Film dram evet, fakat film afişinin böyle cafcaflı olması, türün yanına bir de "komedi"nin eklenmiş olması ve ülkemizde de 14 Şubat'ta vizyona girecek olmasından dolayı sulu aşk filmi olarak lanse edildiğini sanıp izlemekten vazgeçmemelisiniz. Kesinlikle izlemelisiniz.
1999'da Being John Malkovich filmiyle Oscar adaylığı olan çok yönlü sinemacı Spike Jonze'un son uzun metrajlı filmi "Her". Ayrıca 5 Oscar adaylığı var bu sene. En İyi Film Ödülü'nde "12 Years a Slave", "Gravity" ve "American Hustle" gibi sıkı rakipleri olsa da, benim gönlüm "Her"den yana. Hatta aday olduğu diğer 4 ödülü de almasını isterim. Çok sevdim filmi evet.

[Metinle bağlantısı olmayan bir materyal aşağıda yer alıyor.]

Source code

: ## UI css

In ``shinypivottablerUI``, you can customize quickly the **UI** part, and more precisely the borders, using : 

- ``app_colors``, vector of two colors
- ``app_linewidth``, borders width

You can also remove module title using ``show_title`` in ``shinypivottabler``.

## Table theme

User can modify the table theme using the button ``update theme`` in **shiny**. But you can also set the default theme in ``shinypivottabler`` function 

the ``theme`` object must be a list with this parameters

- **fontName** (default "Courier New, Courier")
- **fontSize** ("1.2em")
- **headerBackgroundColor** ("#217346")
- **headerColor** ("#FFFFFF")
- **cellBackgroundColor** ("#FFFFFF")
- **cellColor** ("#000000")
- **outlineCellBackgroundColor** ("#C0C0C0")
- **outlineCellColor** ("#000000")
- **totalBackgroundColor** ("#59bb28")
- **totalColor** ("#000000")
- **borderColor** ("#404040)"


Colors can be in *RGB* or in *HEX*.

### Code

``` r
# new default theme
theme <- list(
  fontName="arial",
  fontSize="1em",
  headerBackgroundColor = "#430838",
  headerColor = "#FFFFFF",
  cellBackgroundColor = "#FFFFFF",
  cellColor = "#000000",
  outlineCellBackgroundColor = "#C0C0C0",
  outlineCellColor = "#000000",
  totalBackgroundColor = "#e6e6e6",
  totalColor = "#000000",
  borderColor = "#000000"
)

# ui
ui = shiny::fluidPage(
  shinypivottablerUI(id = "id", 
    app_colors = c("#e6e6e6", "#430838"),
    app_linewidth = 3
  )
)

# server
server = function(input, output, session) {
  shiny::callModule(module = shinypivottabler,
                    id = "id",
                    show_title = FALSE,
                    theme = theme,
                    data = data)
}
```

Joaquin Phoenix'in oyunculuğu kelimenin tam anlamıyla Oscarlık. Fakat az önce adaylıklara tekrar göz atarken "En İyi Erkek Oyuncu Ödülü"nde ismini göremeyerek kahroldum. Bir anda Oscar'dan soğudum... Gerçekten bu muazzam oyunculuk bir Oscar Ödülü'yle taçlandırılmalıydı. Bol ödüllü bir film zaten "Her". Şimdi ödülleri tek tek buraya yazmayayım merak edenler araştırabilirler. Filmdeki gizemli işletim siteminin seslendirmesini de gene tanıdık bir isim yapıyor: Scarlett Johansson.

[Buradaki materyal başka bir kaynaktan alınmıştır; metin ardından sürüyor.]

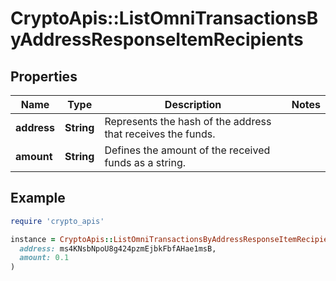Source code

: # CryptoApis::ListOmniTransactionsByAddressResponseItemRecipients

## Properties

| Name | Type | Description | Notes |
| ---- | ---- | ----------- | ----- |
| **address** | **String** | Represents the hash of the address that receives the funds. |  |
| **amount** | **String** | Defines the amount of the received funds as a string. |  |

## Example

```ruby
require 'crypto_apis'

instance = CryptoApis::ListOmniTransactionsByAddressResponseItemRecipients.new(
  address: ms4KNsbNpoU8g424pzmEjbkFbfAHae1msB,
  amount: 0.1
)
```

Ve değinmediğim noktalardan birisi de şu: Film bana baştan sona Black Mirror tadı verdi. Sanki Black Mirror'ın yeni bir bölümünü izliyormuşum gibi hissettim. Bu yönden de çok iyi oldu açıkçası.
Ben bu kadar uzun bir yorum yazacağımı zannetmiyordum aslında. Kısa cümlelerle filmin etkileyici olduğunu dile getirmek istemiştim sadece ama yorum uzadıkça uzadı ve bir film eleştirisine dönüştü.